Experts

Mouth and Throat Cancers Caused by Virus is Less Deadly, Study Reports

By Cheri Cheng | Update Date: Feb 20, 2014 10:07 AM EST

Even though cancers are curable, there is always a risk of them returning. For people with late-stage mouth or throat cancers, a new study reported that when these cancers return after chemotherapy and radiation treatments, the cause of the cancer could greatly affect the patients' life expectancy. A scientist from Johns Hopkins reported that when mouth and throat cancers are caused by the human papillomavirus (HPV), the patients are twice as likely to still be living two years later when their cancers recur in comparison to patients whose cancers were not caused by HPV.

For this study, the research team analyzed data collected by the Radiation Therapy Oncology Group. The data involved 181 patients who had late-stage oropharyngeal cancer with 105 of them being HPV-positive. The patients' cancer had spread after primary treatment. The researchers found that the median time of cancer recurrence was 8.2 months for the HPV-positive group and 7.3 months for the HPV-negative group.

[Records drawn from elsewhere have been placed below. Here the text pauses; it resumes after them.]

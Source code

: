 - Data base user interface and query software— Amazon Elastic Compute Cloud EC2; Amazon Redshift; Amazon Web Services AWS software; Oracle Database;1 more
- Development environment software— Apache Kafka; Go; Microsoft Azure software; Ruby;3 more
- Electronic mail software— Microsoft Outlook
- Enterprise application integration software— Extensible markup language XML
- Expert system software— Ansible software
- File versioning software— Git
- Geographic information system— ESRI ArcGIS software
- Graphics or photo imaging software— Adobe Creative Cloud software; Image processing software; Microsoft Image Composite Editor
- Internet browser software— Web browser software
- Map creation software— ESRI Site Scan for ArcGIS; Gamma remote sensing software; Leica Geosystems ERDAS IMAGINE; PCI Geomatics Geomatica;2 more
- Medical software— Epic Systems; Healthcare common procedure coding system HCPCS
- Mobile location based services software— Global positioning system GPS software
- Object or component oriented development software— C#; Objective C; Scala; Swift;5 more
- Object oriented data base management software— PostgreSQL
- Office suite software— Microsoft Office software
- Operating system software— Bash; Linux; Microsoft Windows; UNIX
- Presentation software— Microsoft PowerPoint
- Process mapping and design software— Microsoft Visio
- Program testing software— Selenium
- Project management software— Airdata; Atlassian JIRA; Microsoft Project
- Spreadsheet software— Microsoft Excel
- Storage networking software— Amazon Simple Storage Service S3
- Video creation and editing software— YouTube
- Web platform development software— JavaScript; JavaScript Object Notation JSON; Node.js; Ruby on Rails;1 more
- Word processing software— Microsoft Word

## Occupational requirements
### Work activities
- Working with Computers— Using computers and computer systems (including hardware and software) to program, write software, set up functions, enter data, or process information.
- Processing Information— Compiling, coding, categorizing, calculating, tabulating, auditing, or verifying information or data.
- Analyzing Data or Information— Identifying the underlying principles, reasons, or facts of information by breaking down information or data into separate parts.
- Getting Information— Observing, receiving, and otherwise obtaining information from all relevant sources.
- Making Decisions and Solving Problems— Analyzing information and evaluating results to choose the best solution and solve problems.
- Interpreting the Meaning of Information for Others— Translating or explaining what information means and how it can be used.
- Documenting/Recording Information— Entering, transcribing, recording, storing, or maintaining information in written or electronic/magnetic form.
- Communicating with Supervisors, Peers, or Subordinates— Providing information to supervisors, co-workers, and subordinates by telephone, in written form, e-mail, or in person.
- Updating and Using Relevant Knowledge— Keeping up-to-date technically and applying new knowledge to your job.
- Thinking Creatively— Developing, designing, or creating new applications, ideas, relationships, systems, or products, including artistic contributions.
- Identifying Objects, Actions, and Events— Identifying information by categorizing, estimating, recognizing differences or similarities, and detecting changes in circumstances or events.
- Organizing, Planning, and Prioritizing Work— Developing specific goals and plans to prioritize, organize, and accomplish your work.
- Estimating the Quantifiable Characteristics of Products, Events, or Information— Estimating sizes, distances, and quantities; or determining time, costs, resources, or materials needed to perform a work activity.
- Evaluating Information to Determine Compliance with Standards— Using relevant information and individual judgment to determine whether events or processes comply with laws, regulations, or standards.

When the researchers looked at life expectancy after recurrence, they found that 54.6 percent of the patients with HPV were still living two years later. For the HPV-negative group, that percentage fell to 27.6 percent. Furthermore, the researchers found that when patients underwent surgery after recurrence, they were 52 percent less likely to die regardless of HPV status.

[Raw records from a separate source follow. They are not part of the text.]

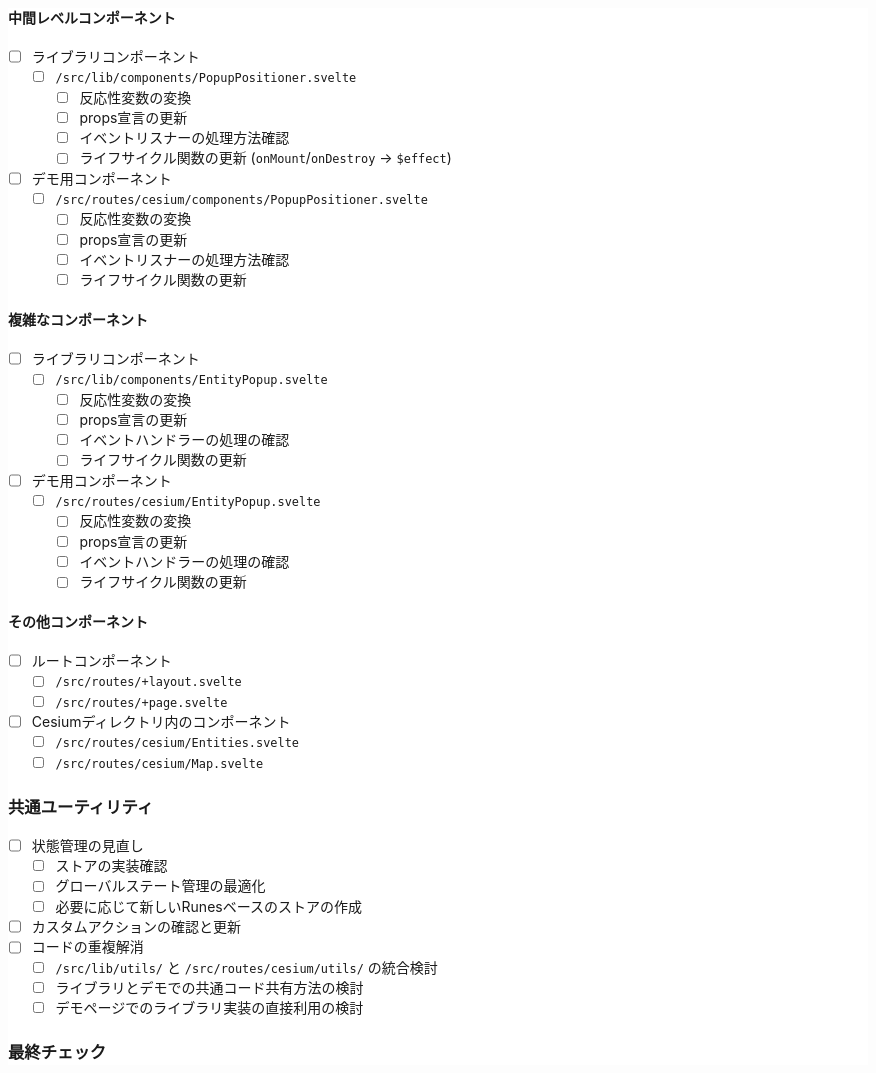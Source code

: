 #### 中間レベルコンポーネント

- [ ] ライブラリコンポーネント
  - [ ] `/src/lib/components/PopupPositioner.svelte`
    - [ ] 反応性変数の変換
    - [ ] props宣言の更新
    - [ ] イベントリスナーの処理方法確認
    - [ ] ライフサイクル関数の更新 (`onMount`/`onDestroy` → `$effect`)
- [ ] デモ用コンポーネント
  - [ ] `/src/routes/cesium/components/PopupPositioner.svelte`
    - [ ] 反応性変数の変換
    - [ ] props宣言の更新
    - [ ] イベントリスナーの処理方法確認
    - [ ] ライフサイクル関数の更新

#### 複雑なコンポーネント

- [ ] ライブラリコンポーネント
  - [ ] `/src/lib/components/EntityPopup.svelte`
    - [ ] 反応性変数の変換
    - [ ] props宣言の更新
    - [ ] イベントハンドラーの処理の確認
    - [ ] ライフサイクル関数の更新
- [ ] デモ用コンポーネント
  - [ ] `/src/routes/cesium/EntityPopup.svelte`
    - [ ] 反応性変数の変換
    - [ ] props宣言の更新
    - [ ] イベントハンドラーの処理の確認
    - [ ] ライフサイクル関数の更新

#### その他コンポーネント

- [ ] ルートコンポーネント
  - [ ] `/src/routes/+layout.svelte`
  - [ ] `/src/routes/+page.svelte`
- [ ] Cesiumディレクトリ内のコンポーネント
  - [ ] `/src/routes/cesium/Entities.svelte`
  - [ ] `/src/routes/cesium/Map.svelte`

### 共通ユーティリティ

- [ ] 状態管理の見直し
  - [ ] ストアの実装確認
  - [ ] グローバルステート管理の最適化
  - [ ] 必要に応じて新しいRunesベースのストアの作成
- [ ] カスタムアクションの確認と更新
- [ ] コードの重複解消
  - [ ] `/src/lib/utils/` と `/src/routes/cesium/utils/` の統合検討
  - [ ] ライブラリとデモでの共通コード共有方法の検討
  - [ ] デモページでのライブラリ実装の直接利用の検討

### 最終チェック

"Historically, if you had a recurrence, you might as well get your affairs in order, because survival rates were so dismal. It was hard to say, yes, you should go through surgery," said study leader Carole Fakhry, M.D., M.P.H., an assistant professor in the Department of Otolaryngology-Head and Neck Surgery at the Johns Hopkins University School of Medicine. "But this study shows us that surgery may have a significant survival benefit, particularly in HPV-positive patients. Until this study, we thought that once these cancers came back, patients did equally poorly regardless of whether their disease was linked to HPV. Now we know that once they recur, HPV status still matters. They still do better."

The study was presented at the 2014 Multidisciplinary Head and Neck Cancer Symposium in Scottsdale, AZ.